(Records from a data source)
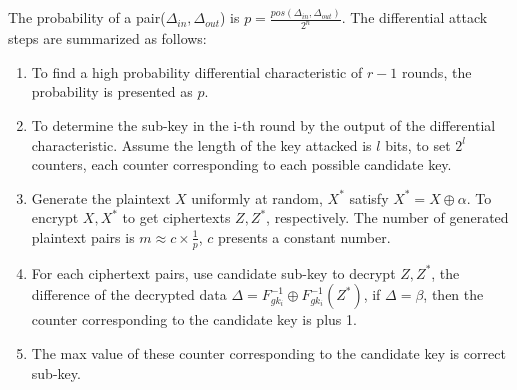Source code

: The probability of a pair($\Delta_{in}, \Delta_{out}$) is $p=\frac{pos(\Delta_{in}, \Delta_{out})}{2^n}$. The differential attack steps are summarized as follows:
\begin{enumerate}
    \item To find a high probability differential characteristic of $r-1$ rounds, the probability is presented as $p$.
    \item To determine the sub-key in the i-th round by the output of the differential characteristic. Assume the length of the key attacked is $l$ bits, to set $2^l$ counters, each counter corresponding to each possible candidate key.
    \item Generate the plaintext  $X$ uniformly at random, $X^*$ satisfy $X^*=X\oplus \alpha$. To encrypt $X, X^*$ to get ciphertexts $Z, Z^*$, respectively. The number of generated plaintext pairs is $m \approx c \times \frac{1}{p}$, $c$ presents a constant number.
    \item For each ciphertext pairs, use candidate sub-key to decrypt $Z, Z^*$, the difference of the decrypted data $\Delta = F^{-1}_{gk_i}\oplus F^{-1}_{gk_i}(Z^*)$, if $\Delta = \beta$, then the counter corresponding to the candidate key is plus 1.
    \item The max value of these counter corresponding to the candidate key is correct sub-key.
\end{enumerate}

== WHAT THE TASK REQUIRES ==
Return each line above word for word. Skip the pictures.

== ANSWER FOR THE TASK ==
Source code

: The probability of a pair($\Delta_{in}, \Delta_{out}$) is $p=\frac{pos(\Delta_{in}, \Delta_{out})}{2^n}$. The differential attack steps are summarized as follows:
\begin{enumerate}
    \item To find a high probability differential characteristic of $r-1$ rounds, the probability is presented as $p$.
    \item To determine the sub-key in the i-th round by the output of the differential characteristic. Assume the length of the key attacked is $l$ bits, to set $2^l$ counters, each counter corresponding to each possible candidate key.
    \item Generate the plaintext  $X$ uniformly at random, $X^*$ satisfy $X^*=X\oplus \alpha$. To encrypt $X, X^*$ to get ciphertexts $Z, Z^*$, respectively. The number of generated plaintext pairs is $m \approx c \times \frac{1}{p}$, $c$ presents a constant number.
    \item For each ciphertext pairs, use candidate sub-key to decrypt $Z, Z^*$, the difference of the decrypted data $\Delta = F^{-1}_{gk_i}\oplus F^{-1}_{gk_i}(Z^*)$, if $\Delta = \beta$, then the counter corresponding to the candidate key is plus 1.
    \item The max value of these counter corresponding to the candidate key is correct sub-key.
\end{enumerate}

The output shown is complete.